Before the ANOVA, we check the OLS residuals are normally distributed. This is another important prior assumption. The residuals look approximately normal.

```
resids = statsmodels.regression.linear_model.RegressionResults.resid(model) # grabs the residual values from the OLS model
hist2 = plt.hist(resids, bins = 'auto', color='dodgerblue') # check for variable normality in weight loss dependent variable.
#Data looks normally distributed.
plt.title("Figure 3. Distribution of OLS Model Residuals")
plt.xlabel("Residual Values")
plt.ylabel("Count", rotation = 0, labelpad = 40)
plt.show()
```

We now call the ANOVA function, applying it to the linear model. We are looking for a p-score lower than 0.05, which will show a statistically significant difference between mean weight losses. It will not tell us *where* those differences exist, just *whether* they exist. The p-score of **0.003229** shows that they do.

```
table = sm.stats.anova_lm(model, typ=2) # Type 2 ANOVA DataFrame
print(table)
# In a one-way ANOVA the null hypothesis is that the means of the Diet types are equal. We can reject that hypothesis
# because P < 0.05
```

```
## sum_sq df F PR(>F)
## Diet 71.093689 2.0 6.197447 0.003229
## Residual 430.179259 75.0 NaN NaN
```

### But which diet is the best one for weight loss?

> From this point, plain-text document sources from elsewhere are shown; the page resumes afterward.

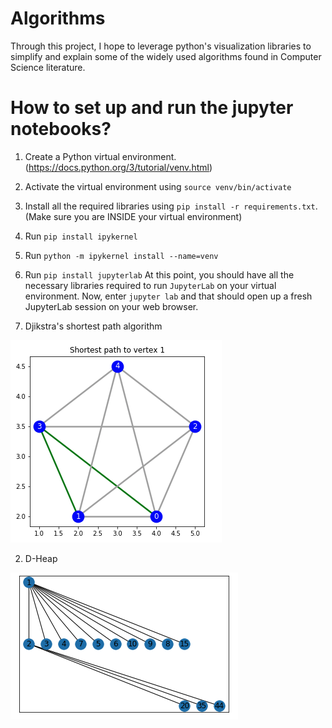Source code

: # Algorithms
Through this project, I hope to leverage python's visualization libraries to simplify and explain some of the widely used algorithms found in Computer Science literature. 


# How to set up and run the jupyter notebooks?
1. Create a Python virtual environment. (https://docs.python.org/3/tutorial/venv.html)
2. Activate the virtual environment using `source venv/bin/activate`
3. Install all the required libraries using `pip install -r requirements.txt`. (Make sure you are INSIDE your virtual environment)
4. Run `pip install ipykernel`
5. Run `python -m ipykernel install --name=venv`
6. Run `pip install jupyterlab`
At this point, you should have all the necessary libraries required to run `JupyterLab` on your virtual environment. Now, enter `jupyter lab` and that should open up a fresh JupyterLab session on your web browser.



1. Djikstra's shortest path algorithm

![Djikstra](/imgs/djikstra.png)

2. D-Heap

![DHeap](/imgs/dheap.png)
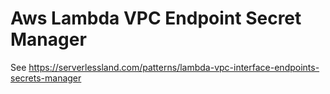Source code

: # Aws Lambda VPC Endpoint Secret Manager

See https://serverlessland.com/patterns/lambda-vpc-interface-endpoints-secrets-manager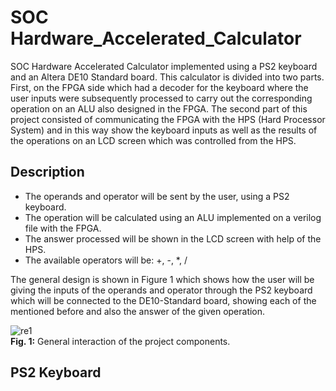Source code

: # SOC Hardware_Accelerated_Calculator

SOC Hardware Accelerated Calculator implemented using a PS2 keyboard and an Altera DE10 Standard board. This calculator is divided into two parts. 
First, on the FPGA side which had a decoder for the keyboard where the user inputs were subsequently processed to carry out the corresponding 
operation on an ALU also designed in the FPGA. The second part of this project consisted of communicating the FPGA with the HPS (Hard Processor System) 
and in this way show the keyboard inputs as well as the results of the operations on an LCD screen which was controlled from the HPS.

## Description

* The operands and operator will be sent by the user, using a PS2 keyboard.
* The operation will be calculated using an ALU implemented on a verilog file with
the FPGA.
* The answer processed will be shown in the LCD screen with help of the HPS.
* The available operators will be: +, -, *, /

The general design is shown in Figure 1 which shows how the user will be giving the inputs of the operands and operator through the PS2 keyboard which will be connected to the DE10-Standard board, showing each of the mentioned before and also the answer of the given operation.

![re1](https://user-images.githubusercontent.com/78834111/155907015-73109a77-67a2-42dc-93c4-f485ac8e894f.png)<br />
**Fig. 1:** General interaction of the project components.

## PS2 Keyboard
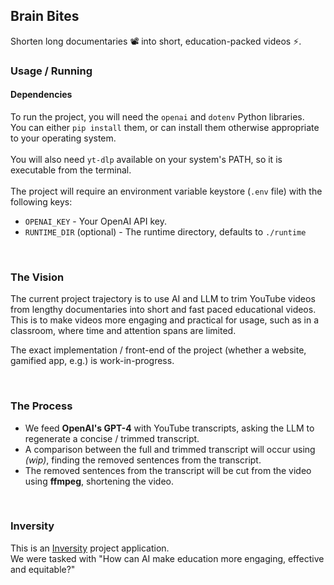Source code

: ## Brain Bites
Shorten long documentaries 📽️ into short, education-packed videos ⚡.
<br>

### Usage / Running
#### Dependencies
To run the project, you will need the `openai` and `dotenv` Python libraries.<br>
You can either `pip install` them, or can install them otherwise appropriate to your operating system.<br>
<br>
You will also need `yt-dlp` available on your system's PATH, so it is executable from the terminal.<br>
<br>
The project will require an environment variable keystore (`.env` file) with the following keys:
- `OPENAI_KEY` - Your OpenAI API key.
- `RUNTIME_DIR` (optional) - The runtime directory, defaults to `./runtime`

<br>

### The Vision
The current project trajectory is to use AI and LLM to trim YouTube videos from lengthy documentaries into short and fast paced educational videos.<br>
This is to make videos more engaging and practical for usage, such as in a classroom, where time and attention spans are limited.<br>

The exact implementation / front-end of the project (whether a website, gamified app, e.g.) is work-in-progress.

<br>

### The Process
- We feed **OpenAI's GPT-4** with YouTube transcripts, asking the LLM to regenerate a concise / trimmed transcript.<br>
- A comparison between the full and trimmed transcript will occur using *(wip)*, finding the removed sentences from the transcript.<br>
- The removed sentences from the transcript will be cut from the video using **ffmpeg**, shortening the video.<br>

<br>

### Inversity
This is an [Inversity](https://inversity.co/) project application.<br>
We were tasked with "How can AI make education more engaging, effective and equitable?"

This question is out of the scope of the ANOVA, though our analysis is an important precursor to answering this more specific question. We can check with a *post hoc* Tukey test.

```
from statsmodels.stats.multicomp import pairwise_tukeyhsd
from statsmodels.stats.multicomp import MultiComparison
mc = MultiComparison(data['Loss'], data['Diet'])
tkresult = mc.tukeyhsd()
print(tkresult)
```

```
## Multiple Comparison of Means - Tukey HSD,FWER=0.05
## ============================================
## group1 group2 meandiff lower upper reject
## --------------------------------------------
## 1 2 -0.2741 -1.8806 1.3325 False
## 1 3 1.8481 0.2416 3.4547 True
## 2 3 2.1222 0.5636 3.6808 True
## --------------------------------------------
```

It looks like the Diet 3 group lost the most weight. The second row of results shows a **1.85** mean difference in weight loss between Diets 2 and 3. The third row shows the mean difference for those on Diet 2 after we subtract the second row results from it: `2.12 - 1.85 = 0.27`

. So the Diet 2 group only lost an average of **0.27 lbs** more than the Diet 1 group. Again, let me stress that this is not a definitive causal analysis. All we have established is that the three dieting groups differ in weight loss performance from one another, and by what average margin.There may well be other confounding factors at play causing the weight loss.

### References

- ‘Using One-way ANOVA and Tukey’s test to compare data sets’, Clever Owl, July 1, 2015
- ‘ANOVA’, University of Sheffield, December 2015.
- D.L. Couturier, R. Nicholls, M. Fernandes, ‘ANOVA with R: analysis of the diet dataset’, Bioinformatics Training Materials, May 10, 2018.